Mark Webb is counting on patrons of the Indiana State Fair to be better behaved this summer than they were in 1946, when a celebratory post-war crowd almost trashed the place.
The bad behavior of beer drinkers 68 years ago is what led the General Assembly to ban alcohol sales during the fair, with legislation signed into law by Gov. Ralph Gates in 1947.
Beer vendors apparently underestimated demand as the fair returned after a hiatus for World War II. They ran out of cups and had to sell beer by the bottle. The fairgrounds were soon covered with empty and broken bottles, imperiling fair-goers and livestock.
It must have been a bad scene. The 1947 legislation banning alcohol was numbered Senate Bill 1 — an indicator that it was top priority for legislators.
The General Assembly rolled back that law earlier this year, after craft brewers and artisan wine-makers convinced lawmakers that the punishment didn’t fit the crime.
“It was like swatting a fly with a sledgehammer,” said Webb, lobbyist for the Brewers Guild of Indiana.
The repeal of the 1947 law means Indiana is no longer just one of two states — North Carolina being the other — that ban alcohol at the state fair.

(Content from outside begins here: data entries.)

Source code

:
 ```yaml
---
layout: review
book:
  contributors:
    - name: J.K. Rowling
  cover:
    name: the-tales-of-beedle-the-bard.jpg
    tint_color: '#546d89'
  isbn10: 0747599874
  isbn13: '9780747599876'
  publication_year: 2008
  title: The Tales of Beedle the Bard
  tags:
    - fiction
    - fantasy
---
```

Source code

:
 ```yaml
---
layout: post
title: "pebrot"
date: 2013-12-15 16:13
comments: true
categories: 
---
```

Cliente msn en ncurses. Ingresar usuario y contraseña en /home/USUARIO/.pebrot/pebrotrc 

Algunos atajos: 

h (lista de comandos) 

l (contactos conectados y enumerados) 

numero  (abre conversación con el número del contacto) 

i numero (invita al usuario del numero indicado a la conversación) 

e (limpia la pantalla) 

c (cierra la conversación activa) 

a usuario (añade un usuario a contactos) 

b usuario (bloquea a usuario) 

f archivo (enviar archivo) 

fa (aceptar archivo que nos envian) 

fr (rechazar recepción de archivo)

How did beer- and wine-makers convince Indiana legislators — who’ve barely budged on bans of retail sales of alcohol on Sundays and cold beer in grocery stores — to repeal the old state fair blue law?
By convincing them that Indiana’s vineyards and microbreweries could claim the same bragging rights as other agricultural interests without opening the door to alcohol abuse.
Legislators and fair officials were careful to craft language that limits alcohol sales and boosts the Indiana products as an agri-tourism attraction.
“Indiana is creating a lot of high-quality wine, beer and spirits, and using a lot of Indiana agricultural products in the process,” said Rep. Ed Clere, a New Albany Republican who’s nudged fellow lawmakers to recognize the value of Indiana’s artisan alcohol-makers.